▶ _What to do_
Which lines run from the one containing "- Two emptyDir" to the last line of the entries? Return them exactly, with nothing more.

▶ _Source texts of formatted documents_
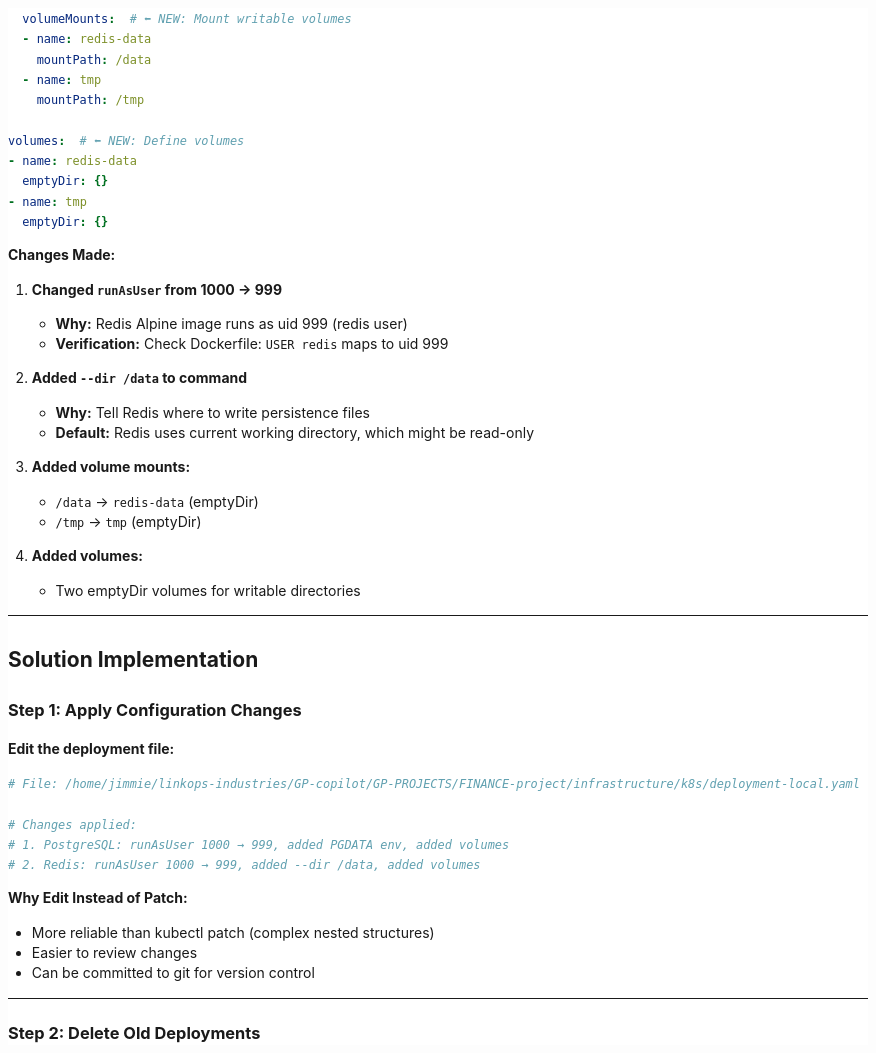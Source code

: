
 ```yaml
  volumeMounts:  # ⬅️ NEW: Mount writable volumes
  - name: redis-data
    mountPath: /data
  - name: tmp
    mountPath: /tmp

volumes:  # ⬅️ NEW: Define volumes
- name: redis-data
  emptyDir: {}
- name: tmp
  emptyDir: {}
```

**Changes Made:**

1. **Changed `runAsUser` from 1000 → 999**
   - **Why:** Redis Alpine image runs as uid 999 (redis user)
   - **Verification:** Check Dockerfile: `USER redis` maps to uid 999

2. **Added `--dir /data` to command**
   - **Why:** Tell Redis where to write persistence files
   - **Default:** Redis uses current working directory, which might be read-only

3. **Added volume mounts:**
   - `/data` → `redis-data` (emptyDir)
   - `/tmp` → `tmp` (emptyDir)

4. **Added volumes:**
   - Two emptyDir volumes for writable directories

---

## Solution Implementation

### Step 1: Apply Configuration Changes

**Edit the deployment file:**
```bash
# File: /home/jimmie/linkops-industries/GP-copilot/GP-PROJECTS/FINANCE-project/infrastructure/k8s/deployment-local.yaml

# Changes applied:
# 1. PostgreSQL: runAsUser 1000 → 999, added PGDATA env, added volumes
# 2. Redis: runAsUser 1000 → 999, added --dir /data, added volumes
```

**Why Edit Instead of Patch:**
- More reliable than kubectl patch (complex nested structures)
- Easier to review changes
- Can be committed to git for version control

---

### Step 2: Delete Old Deployments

▶ _Your solution_
   - Two emptyDir volumes for writable directories

---

## Solution Implementation

### Step 1: Apply Configuration Changes

**Edit the deployment file:**
```bash
# File: /home/jimmie/linkops-industries/GP-copilot/GP-PROJECTS/FINANCE-project/infrastructure/k8s/deployment-local.yaml

# Changes applied:
# 1. PostgreSQL: runAsUser 1000 → 999, added PGDATA env, added volumes
# 2. Redis: runAsUser 1000 → 999, added --dir /data, added volumes
```

**Why Edit Instead of Patch:**
- More reliable than kubectl patch (complex nested structures)
- Easier to review changes
- Can be committed to git for version control

---

### Step 2: Delete Old Deployments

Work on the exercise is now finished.